Link to bioRxiv paper:
http://biorxiv.org/cgi/content/short/2022.12.18.520921v1?rss=1

Authors: Anerillas, C., Mazan-Mamczarz, K., Herman, A. B., Munk, R., Lam, G. K., Calvo-Rubio, M., Garrido, A., Tsitsipatis, D., Martindale, J. L., Altes, G., Rossi, M., Piao, Y., Fan, J., Cui, C.-Y., De, S., Abdelmohsen, K., de Cabo, R., Gorospe, M.

Abstract:
Sublethal cell damage can trigger a complex adaptive program known as senescence, characterized by growth arrest, resistance to apoptosis, and a senescence-associated secretory phenotype (SASP).

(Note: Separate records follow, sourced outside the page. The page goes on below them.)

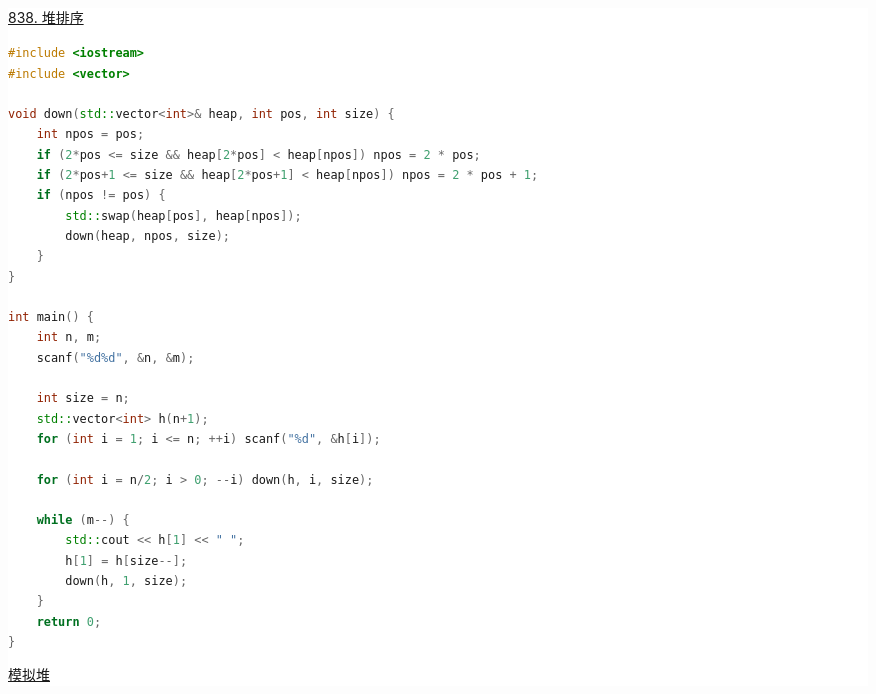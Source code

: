 [838. 堆排序](https://www.acwing.com/problem/content/840/0)
```C++
#include <iostream>
#include <vector>

void down(std::vector<int>& heap, int pos, int size) {
    int npos = pos;
    if (2*pos <= size && heap[2*pos] < heap[npos]) npos = 2 * pos;
    if (2*pos+1 <= size && heap[2*pos+1] < heap[npos]) npos = 2 * pos + 1;
    if (npos != pos) {
        std::swap(heap[pos], heap[npos]);
        down(heap, npos, size);
    }
}

int main() {
    int n, m;
    scanf("%d%d", &n, &m);
    
    int size = n;
    std::vector<int> h(n+1);
    for (int i = 1; i <= n; ++i) scanf("%d", &h[i]);
    
    for (int i = n/2; i > 0; --i) down(h, i, size);
    
    while (m--) {
        std::cout << h[1] << " ";
        h[1] = h[size--];
        down(h, 1, size);
    }
    return 0;
}
```


[模拟堆](https://www.acwing.com/problem/content/841/)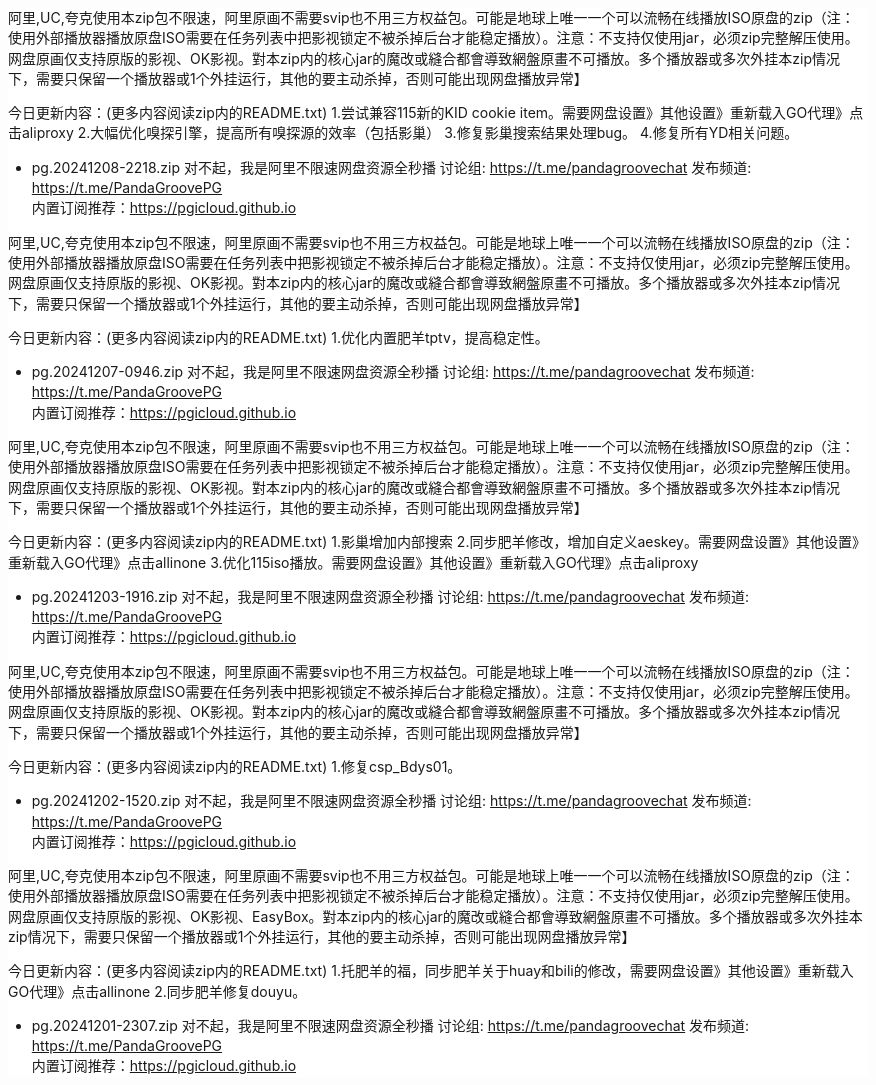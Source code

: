  阿里,UC,夸克使用本zip包不限速，阿里原画不需要svip也不用三方权益包。可能是地球上唯一一个可以流畅在线播放ISO原盘的zip（注：使用外部播放器播放原盘ISO需要在任务列表中把影视锁定不被杀掉后台才能稳定播放）。注意：不支持仅使用jar，必须zip完整解压使用。网盘原画仅支持原版的影视、OK影视。對本zip内的核心jar的魔改或縫合都會導致網盤原畫不可播放。多个播放器或多次外挂本zip情况下，需要只保留一个播放器或1个外挂运行，其他的要主动杀掉，否则可能出现网盘播放异常】

今日更新内容：(更多内容阅读zip内的README.txt)
1.尝试兼容115新的KID cookie item。需要网盘设置》其他设置》重新载入GO代理》点击aliproxy
2.大幅优化嗅探引擎，提高所有嗅探源的效率（包括影巢）
3.修复影巢搜索结果处理bug。
4.修复所有YD相关问题。
* pg.20241208-2218.zip 对不起，我是阿里不限速网盘资源全秒播
讨论组:  https://t.me/pandagroovechat
发布频道: https://t.me/PandaGroovePG                                                                                   
内置订阅推荐：https://pgicloud.github.io

 阿里,UC,夸克使用本zip包不限速，阿里原画不需要svip也不用三方权益包。可能是地球上唯一一个可以流畅在线播放ISO原盘的zip（注：使用外部播放器播放原盘ISO需要在任务列表中把影视锁定不被杀掉后台才能稳定播放）。注意：不支持仅使用jar，必须zip完整解压使用。网盘原画仅支持原版的影视、OK影视。對本zip内的核心jar的魔改或縫合都會導致網盤原畫不可播放。多个播放器或多次外挂本zip情况下，需要只保留一个播放器或1个外挂运行，其他的要主动杀掉，否则可能出现网盘播放异常】

今日更新内容：(更多内容阅读zip内的README.txt)
1.优化内置肥羊tptv，提高稳定性。
* pg.20241207-0946.zip 对不起，我是阿里不限速网盘资源全秒播
讨论组:  https://t.me/pandagroovechat
发布频道: https://t.me/PandaGroovePG                                                                                   
内置订阅推荐：https://pgicloud.github.io

 阿里,UC,夸克使用本zip包不限速，阿里原画不需要svip也不用三方权益包。可能是地球上唯一一个可以流畅在线播放ISO原盘的zip（注：使用外部播放器播放原盘ISO需要在任务列表中把影视锁定不被杀掉后台才能稳定播放）。注意：不支持仅使用jar，必须zip完整解压使用。网盘原画仅支持原版的影视、OK影视。對本zip内的核心jar的魔改或縫合都會導致網盤原畫不可播放。多个播放器或多次外挂本zip情况下，需要只保留一个播放器或1个外挂运行，其他的要主动杀掉，否则可能出现网盘播放异常】

今日更新内容：(更多内容阅读zip内的README.txt)
1.影巢增加内部搜索
2.同步肥羊修改，增加自定义aeskey。需要网盘设置》其他设置》重新载入GO代理》点击allinone
3.优化115iso播放。需要网盘设置》其他设置》重新载入GO代理》点击aliproxy
* pg.20241203-1916.zip 对不起，我是阿里不限速网盘资源全秒播
讨论组:  https://t.me/pandagroovechat
发布频道: https://t.me/PandaGroovePG                                                                                   
内置订阅推荐：https://pgicloud.github.io

 阿里,UC,夸克使用本zip包不限速，阿里原画不需要svip也不用三方权益包。可能是地球上唯一一个可以流畅在线播放ISO原盘的zip（注：使用外部播放器播放原盘ISO需要在任务列表中把影视锁定不被杀掉后台才能稳定播放）。注意：不支持仅使用jar，必须zip完整解压使用。网盘原画仅支持原版的影视、OK影视。對本zip内的核心jar的魔改或縫合都會導致網盤原畫不可播放。多个播放器或多次外挂本zip情况下，需要只保留一个播放器或1个外挂运行，其他的要主动杀掉，否则可能出现网盘播放异常】

今日更新内容：(更多内容阅读zip内的README.txt)
1.修复csp_Bdys01。
* pg.20241202-1520.zip 对不起，我是阿里不限速网盘资源全秒播
讨论组:  https://t.me/pandagroovechat
发布频道: https://t.me/PandaGroovePG                                                                                   
内置订阅推荐：https://pgicloud.github.io

 阿里,UC,夸克使用本zip包不限速，阿里原画不需要svip也不用三方权益包。可能是地球上唯一一个可以流畅在线播放ISO原盘的zip（注：使用外部播放器播放原盘ISO需要在任务列表中把影视锁定不被杀掉后台才能稳定播放）。注意：不支持仅使用jar，必须zip完整解压使用。网盘原画仅支持原版的影视、OK影视、EasyBox。對本zip内的核心jar的魔改或縫合都會導致網盤原畫不可播放。多个播放器或多次外挂本zip情况下，需要只保留一个播放器或1个外挂运行，其他的要主动杀掉，否则可能出现网盘播放异常】

今日更新内容：(更多内容阅读zip内的README.txt)
1.托肥羊的福，同步肥羊关于huay和bili的修改，需要网盘设置》其他设置》重新载入GO代理》点击allinone
2.同步肥羊修复douyu。
* pg.20241201-2307.zip 对不起，我是阿里不限速网盘资源全秒播
讨论组:  https://t.me/pandagroovechat
发布频道: https://t.me/PandaGroovePG                                                                                   
内置订阅推荐：https://pgicloud.github.io
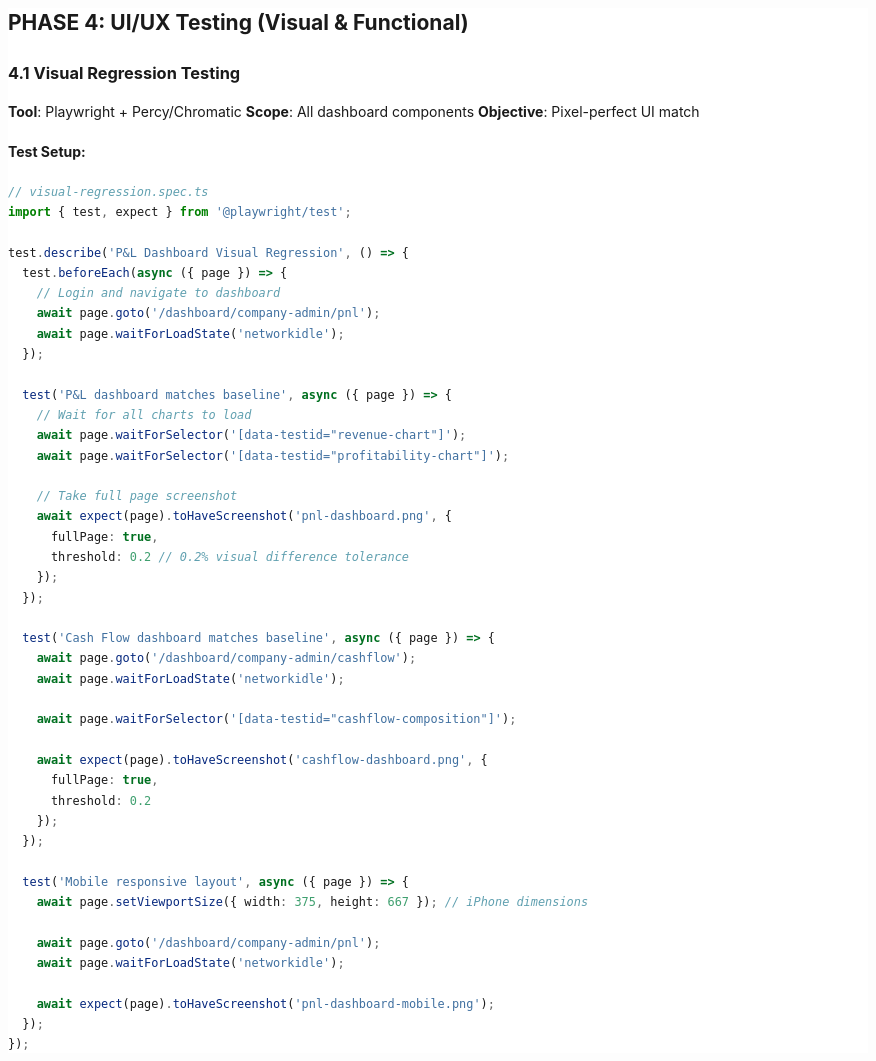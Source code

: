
 ```typescript
```

## PHASE 4: UI/UX Testing (Visual & Functional)

### 4.1 Visual Regression Testing
**Tool**: Playwright + Percy/Chromatic
**Scope**: All dashboard components
**Objective**: Pixel-perfect UI match

#### Test Setup:
```typescript
// visual-regression.spec.ts
import { test, expect } from '@playwright/test';

test.describe('P&L Dashboard Visual Regression', () => {
  test.beforeEach(async ({ page }) => {
    // Login and navigate to dashboard
    await page.goto('/dashboard/company-admin/pnl');
    await page.waitForLoadState('networkidle');
  });

  test('P&L dashboard matches baseline', async ({ page }) => {
    // Wait for all charts to load
    await page.waitForSelector('[data-testid="revenue-chart"]');
    await page.waitForSelector('[data-testid="profitability-chart"]');
    
    // Take full page screenshot
    await expect(page).toHaveScreenshot('pnl-dashboard.png', {
      fullPage: true,
      threshold: 0.2 // 0.2% visual difference tolerance
    });
  });

  test('Cash Flow dashboard matches baseline', async ({ page }) => {
    await page.goto('/dashboard/company-admin/cashflow');
    await page.waitForLoadState('networkidle');
    
    await page.waitForSelector('[data-testid="cashflow-composition"]');
    
    await expect(page).toHaveScreenshot('cashflow-dashboard.png', {
      fullPage: true,
      threshold: 0.2
    });
  });

  test('Mobile responsive layout', async ({ page }) => {
    await page.setViewportSize({ width: 375, height: 667 }); // iPhone dimensions
    
    await page.goto('/dashboard/company-admin/pnl');
    await page.waitForLoadState('networkidle');
    
    await expect(page).toHaveScreenshot('pnl-dashboard-mobile.png');
  });
});
```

As senescent cells accumulating in aging organs are linked to many age-associated diseases, senotherapeutic strategies are actively sought to eliminate them. Here, a whole-genome CRISPR knockout screen revealed that proteins in the YAP-TEAD pathway influenced senescent cell viability. Accordingly, treating senescent cells with a drug that inhibited this pathway, Verteporfin (VPF), selectively triggered apoptotic cell death and derepressed DDIT4, in turn inhibiting mTOR. Reducing mTOR function in senescent cells diminished endoplasmic reticulum (ER) biogenesis, causing ER stress and apoptosis due to high demands on ER function by the SASP. Importantly, VPF treatment decreased senescent cell numbers in the organs of old mice and mice exhibiting doxorubicin-induced senescence. We present a novel senolytic strategy that eliminates senescent cells by hindering ER activity required for SASP production.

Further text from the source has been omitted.